I have a question regarding golf in the UAE.

I love a game of golf and was considering moving to Dubai / Abu Dhabi via an up and coming job offer. I was wondering what it’s like trying to get a game of golf, is it expensive and can you join a club?

Any advice / response will be appreciated.

Thanks


----------



## Hash4272 (Sep 26, 2010)

theres is a few clubs out here i usually go over to Dubai Creek Club you can get more info here Dubai Golf


----------



## mikeyb (May 15, 2010)

Golf is brilliant here. There are at abput 10 - 15 courses in the area, you can join as a member, but it can be expensive. 

I play at least every 2 weeks with guys I have met from the Forum
Its not cheap, although there are offers on which make it affordable, you can also play night golf as there are some course that are floodlit.

Juat bring the clubs anyway.


----------



## Andy Gers Fan (Oct 1, 2010)

Agree with Mikey B on the golf being brilliant.

As I work 6 days and can only play on a Friday it is expensive (with no real offers) and for me a luxury. 

Definately bring the clubs though.


----------



## colin14 (Oct 10, 2010)

Thanks for the replys. I would love to play golf over there. Clubs will def be coming, Dunno about the golf swing tho lol.

Thats good about members of this forum joing up and having a game. Is there a certain part of the forum you have to visit for things like that?

Thanks


----------



## mikeyb (May 15, 2010)

colin14 said:


> Thanks for the replys. I would love to play golf over there. Clubs will def be coming, Dunno about the golf swing tho lol.
> 
> Thats good about members of this forum joing up and having a game. Is there a certain part of the forum you have to visit for things like that?
> 
> Thanks


No just look out in here, or PM me and we get something organised.


----------



## SmokeyJock (Jan 14, 2009)

*Night Golf*

Hi, 

Mikey, do you know if its just the Faldo course which offers night golf?

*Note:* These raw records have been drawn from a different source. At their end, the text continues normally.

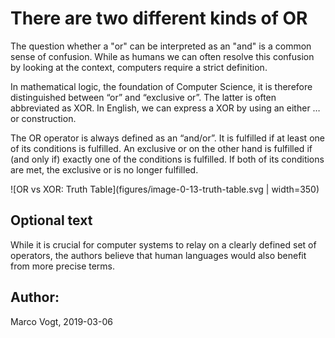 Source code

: # There are two different kinds of OR

The question whether a "or" can be interpreted as an "and" is a common sense of confusion. While as humans we can often resolve this confusion by looking at the context, computers require a strict definition.

In mathematical logic, the foundation of Computer Science, it is therefore distinguished between “or” and “exclusive or”. The latter is often abbreviated as XOR. In English, we can express a XOR by using an either … or construction.

The OR operator is always defined as an “and/or”. It is fulfilled if at least one of its conditions is fulfilled. An exclusive or on the other hand is fulfilled if (and only if) exactly one of the conditions is fulfilled. If both of its conditions are met, the exclusive or is no longer fulfilled.

![OR vs XOR: Truth Table](figures/image-0-13-truth-table.svg | width=350)



## Optional text
While it is crucial for computer systems to relay on a clearly defined set of operators, the authors believe that human languages would also benefit from more precise terms.



## Author:
Marco Vogt, 2019-03-06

Or do any of the others in Dubai have the floodlights now.

Cheers,

Keith


----------



## mikeyb (May 15, 2010)

SmokeyJock said:


> Hi,
> 
> Mikey, do you know if its just the Faldo course which offers night golf?
> 
> ...


I think the creek golf course is floodlit too


----------



## Andy Capp (Oct 5, 2008)

mikeyb said:


> I think the creek golf course is floodlit too


Sharjah Golf and Shooting Club defo is too.


----------



## SmokeyJock (Jan 14, 2009)

Nice one cheers lads.


----------



## Thunderbird1 (Sep 13, 2010)

Mikey, Have not forgot about driving range, just got megga busy and am off to uk until 9th, and will contact you on this. Have a great xmas and new year.


----------